В это время они спускались по лестнице к партеру.
— Я на сцене! — ответил Курбетов.
— Как? На сцене? За кулисами?
— Да, в электрической будке…
— Да что вы? Каким образом?
— Очень просто. Мой приятель, электрический инженер, который сидит в этой будке и управляет освещением, пригласил меня туда…
— Голубчик, доктор, сделайте одолжение, заставьте всю жизнь помнить!
— Что прикажете?
— Никогда в жизни не бывал за кулисами… Сведите меня в эту будку на один акт, только на один акт!.. Понимаете ли, я страстно жажду посмотреть, как там это все… А в особенности его увидеть поближе…
— Кого это?
— Ах, Боже мой! Кого? Рицини, разумеется его! Божественного Рицини!

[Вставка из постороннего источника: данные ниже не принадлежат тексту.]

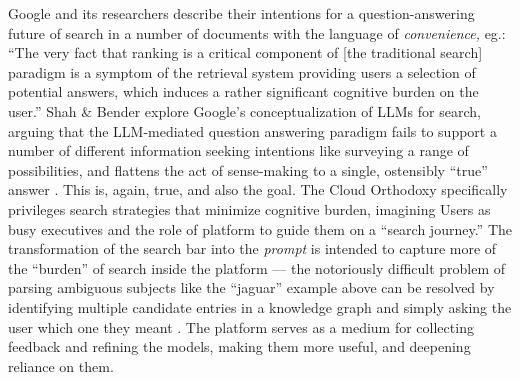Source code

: Google and its researchers describe their intentions for a
question-answering future of search in a number of documents \cite{googleWhyWeFocus2023, adolphsBoostingSearchEngines2022, metzlerRethinkingSearchMaking2021, nayakMUMNewAI2021, bronsteinBringingYouNextgeneration2019, gomesImprovingSearchNext2018, pichaiPersonalGoogleJust2016}  with the language of
\emph{convenience,} eg.: ``The very fact that ranking is a critical
component of {[}the traditional search{]} paradigm is a symptom of the
retrieval system providing users a selection of potential answers, which
induces a rather significant cognitive burden on the user.'' Shah \&
Bender explore Google's conceptualization of LLMs for search, arguing
that the LLM-mediated question answering paradigm fails to support a
number of different information seeking intentions like surveying a
range of possibilities, and flattens the act of sense-making to a
single, ostensibly ``true'' answer \cite{shahSituatingSearch2022} . This is, again, true, and also the goal. The Cloud Orthodoxy
specifically privileges search strategies that minimize cognitive
burden, imagining Users as busy executives and the role of platform to
guide them on a ``search journey.'' The transformation of the search bar
into the \emph{prompt} is intended to capture more of the ``burden'' of
search inside the platform --- the notoriously difficult problem of
parsing ambiguous subjects like the ``jaguar'' example above can be
resolved by identifying multiple candidate entries in a knowledge graph
and simply asking the user which one they meant \cite{bharadwajDependencyGraphGeneration2020} . The platform serves as a
medium for collecting feedback and refining the models, making them more
useful, and deepening reliance on them.

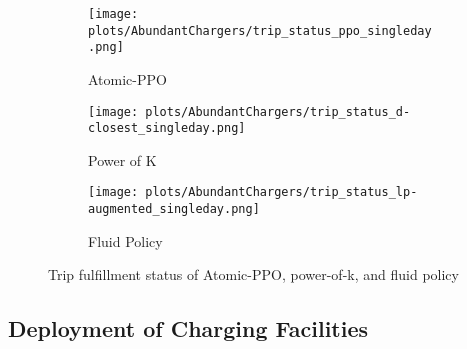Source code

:\begin{figure}[h]
    \centering
    \begin{subfigure}{\linewidth}
        \centering
        \texttt{[image: plots/AbundantChargers/trip\_status\_ppo\_singleday.png]}
        \caption{Atomic-PPO}
        \label{fig:trip-status-ppo}
    \end{subfigure}
    \begin{subfigure}{\linewidth}
        \centering
        \texttt{[image: plots/AbundantChargers/trip\_status\_d-closest\_singleday.png]}
        \caption{Power of K}
        \label{fig:trip-status-d-closest}
    \end{subfigure}
    \begin{subfigure}{\linewidth}
        \centering
        \texttt{[image: plots/AbundantChargers/trip\_status\_lp-augmented\_singleday.png]}
        \caption{Fluid Policy}
        \label{fig:trip-status-lp-augmented}
    \end{subfigure}
    \caption{Trip fulfillment status of Atomic-PPO, power-of-k, and fluid policy}
    \label{fig:trip-status}
\end{figure}

\subsection{Deployment of Charging Facilities} \label{subsec:charger-deployment}

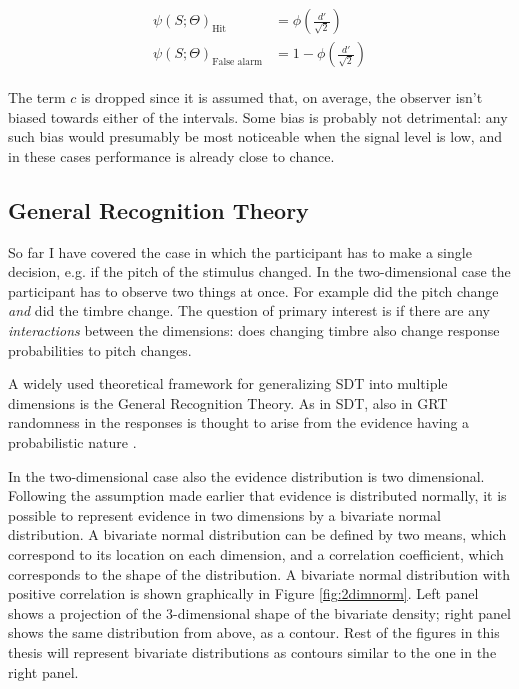 \documentclass{article}\usepackage{knitr}
\begin{document}
\begin{align*}
\begin{split}
\psi(S; \Theta)_{\text{Hit}} &= \phi(\frac{d'}{\sqrt{2}}) \\
\psi(S; \Theta)_{\text{False alarm}} &=  1 - \phi(\frac{d'}{\sqrt{2}})
\end{split}
\end{align*}

The term $c$ is dropped since it is assumed that, on average, the observer isn't biased towards either of the intervals. Some bias is probably not detrimental: any such bias would presumably be most noticeable when the signal level is low, and in these cases performance is already close to chance. 



\subsection{General Recognition Theory}
\label{sec:grt_mdls}

So far I have covered the case in which the participant has to make a single decision, e.g. if the pitch of the stimulus changed. In the two-dimensional case the participant has to observe two things at once. For example did the pitch change \textit{and} did the timbre change. The question of primary interest is if there are any \textit{interactions} between the dimensions: does changing timbre also change response probabilities to pitch changes.

A widely used theoretical framework for generalizing SDT into multiple dimensions is the General Recognition Theory. As in SDT, also in GRT randomness in the responses is thought to arise from the evidence having a probabilistic nature \citep{ashby1986, ashby2015, kadlec1992}. 

In the two-dimensional case also the evidence distribution is two dimensional. Following the assumption made earlier that evidence is distributed normally, it is possible to represent evidence in two dimensions by a bivariate normal distribution. A bivariate normal distribution can be defined by two means, which correspond to its location on each dimension, and a correlation coefficient, which corresponds to the shape of the distribution. A bivariate normal distribution with positive correlation is shown graphically in Figure \ref{fig:2dimnorm}. Left panel shows a projection of the 3-dimensional shape of the bivariate density; right panel shows the same distribution from above, as a contour. Rest of the figures in this thesis will represent bivariate distributions as contours similar to the one in the right panel.
\end{document}
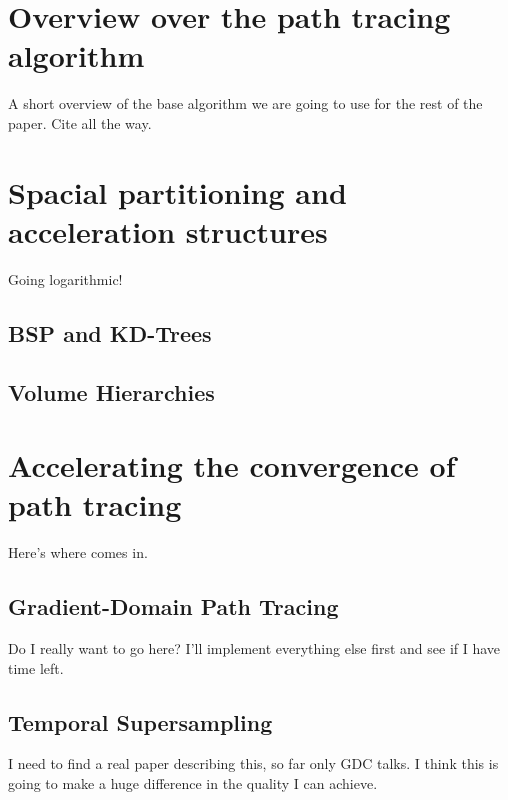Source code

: \documentclass{ACGSeminar}
\begin{document}
\begin{figure}[htb!]
  \begin{centering}
    \par
  \end{centering}
  \label{fig:test_cube}
\end{figure}


\section{Overview over the path tracing algorithm}
A short overview of the base algorithm we are going to use for the rest of the paper. Cite \cite{veach1997robust} all the way.


\section{Spacial partitioning and acceleration structures}
Going logarithmic!
\subsection{BSP and KD-Trees}
\subsection{Volume Hierarchies}

\section{Accelerating the convergence of path tracing}
Here's where \cite{Pharr:2010:PBR:1854996} comes in.
\subsection{Gradient-Domain Path Tracing}
Do I really want to go here? \cite{Kettunen2015sg} I'll implement everything else first and see if I have time left.
\subsection{Temporal Supersampling}
I need to find a real paper describing this, so far only GDC talks. I think this is going to make a huge difference in the quality I can achieve.
\end{document}
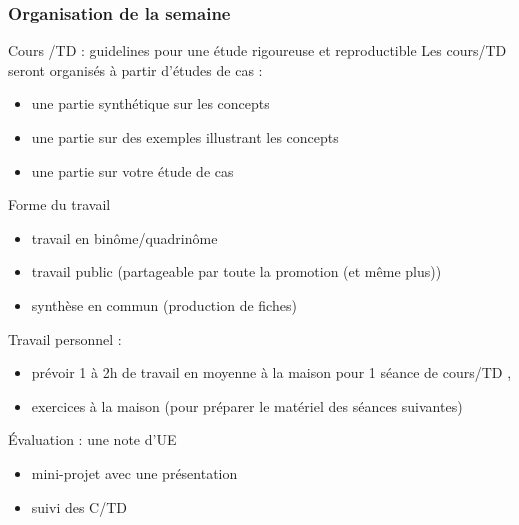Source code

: \documentclass[xcolor=x11names,compress,8pt]{beamer}
\renewcommand{\(}{\begin{columns}}
\renewcommand{\)}{\end{columns}}
\newcommand{\<}[1]{\begin{column}{#1}}
\renewcommand{\>}{\end{column}}
\begin{document}
\begin{frame}
\frametitle{Organisation de la semaine}
\begin{block}{Cours /TD :  \alert{guidelines} pour une étude rigoureuse et reproductible}
Les cours/TD seront organisés à partir d'études de cas :
\begin{itemize}
\item une partie synthétique sur les \alert{concepts}
\item une partie sur des  \alert{exemples} illustrant les concepts
\item une partie sur votre étude de cas 
\end{itemize}
\end{block}

\begin{block}{Forme du travail} 
\begin{itemize}
\item travail en binôme/quadrinôme 
\item travail public (partageable par toute la promotion (et même plus))
\item synthèse en commun (production de fiches)
\end{itemize}
\end{block}

\begin{block}{Travail personnel :}
\begin{itemize}
\item  prévoir 1 à 2h de travail en moyenne à la maison pour 1 séance de cours/TD ,
\item exercices à la maison (pour préparer le matériel des séances suivantes)
\end{itemize}
\end{block}
\begin{block}{Évaluation : une note d'UE}
\begin{itemize}
\item  mini-projet avec une présentation 
\item suivi des C/TD
\end{itemize}
\end{block}
\end{frame}

\end{document}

— Гм!.. Пожалуй, я вас проведу в будку. Надеюсь, что электрический инженер против этого ничего иметь не будет. Пойдемте, только поскорей!..

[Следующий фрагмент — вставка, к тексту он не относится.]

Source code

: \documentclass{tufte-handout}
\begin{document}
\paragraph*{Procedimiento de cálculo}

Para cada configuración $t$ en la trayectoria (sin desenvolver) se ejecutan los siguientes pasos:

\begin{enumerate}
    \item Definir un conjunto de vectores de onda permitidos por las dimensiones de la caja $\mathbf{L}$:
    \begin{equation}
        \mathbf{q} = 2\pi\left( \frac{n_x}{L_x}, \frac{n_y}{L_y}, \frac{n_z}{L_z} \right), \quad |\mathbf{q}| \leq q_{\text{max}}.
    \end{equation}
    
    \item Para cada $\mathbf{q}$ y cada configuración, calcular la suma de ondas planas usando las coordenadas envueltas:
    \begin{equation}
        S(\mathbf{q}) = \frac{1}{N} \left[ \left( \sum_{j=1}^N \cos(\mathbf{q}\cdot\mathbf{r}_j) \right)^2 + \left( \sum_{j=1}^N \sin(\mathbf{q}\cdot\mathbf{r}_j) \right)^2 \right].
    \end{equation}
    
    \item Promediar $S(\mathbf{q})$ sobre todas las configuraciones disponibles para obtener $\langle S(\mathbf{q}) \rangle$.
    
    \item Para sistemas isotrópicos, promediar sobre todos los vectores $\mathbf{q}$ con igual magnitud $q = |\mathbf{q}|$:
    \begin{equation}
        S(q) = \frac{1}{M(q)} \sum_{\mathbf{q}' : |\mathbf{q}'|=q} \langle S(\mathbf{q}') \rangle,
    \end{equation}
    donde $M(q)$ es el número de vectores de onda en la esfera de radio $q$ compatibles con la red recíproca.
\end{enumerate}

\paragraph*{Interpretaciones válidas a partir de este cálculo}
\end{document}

— Да неужели? Да я не иду, а бегу! Я просто в восторге, я… я… я не знаю… я в экстазе… — лепетал совершенно умиленный Фонтанский.
Они быстро прошли один и другой коридор, дали прохожим несколько толчков и сами получили не меньше, вошли в какую-то темную и холодную яму и затем при посредстве узенькой и низенькой двери — оказались за кулисами. При виде нагроможденных одна на другую сценических принадлежностей, Фонтанский остолбенел и растерялся. Густой зеленый лес всей своею тяжестью навалился на русскую печь в мужицкой избе, из-за которой печально выглядывала безжалостно прищемленная мраморная колонна древнего храма. Кусты смешивались с зеркалами, трактирные столики с золочеными кулисами герцогской палаты, и над всем этим царил таинственный полумрак, всюду пахло краской и глиной, и веяло холодом. По сложным и головоломным закоулкам мелькали люди в высоких чулках, в плащах и со шпагами, женщины в коротких юбках и в круглых шапочках, и тут же попадались фигуры в обыкновенных пальто, а также рабочие в рубахах и толстых сапогах. Из оркестра глухо доносились густые звуки настройки, которая, очевидно, находилась в самом деятельном периоде.
— Да тут черт ногу сломит! — робко промолвил Фонтанский, ступая с такою осторожностью, точно под ним была сомнительная болотная почва.
— Ничего, ничего, идите за мной! — сказал Курбетов.
Они прошли куда-то в глубь сцены, повернули налево и стали подыматься по невысокой, но необычайно утлой лесенке, которая вся пошатывалась, вздрагивала и скрипела, и, наконец, очутились на двухаршинной площадке, огороженной с трех сторон досками. С площадки видна была часть сцены, а внизу под нею было очень много свободного места, где стояли стулья, на которых кое-где сидели мужчины и дамы в партикулярных костюмах, как объяснил Курбетов — незанятые артисты. В будке, уставленной какими-то непонятными металлическими предметами, с кнопками и проводниками, они нашли коротенького толстого господина с лицом пухлым и сильно обросшим темною растительностью.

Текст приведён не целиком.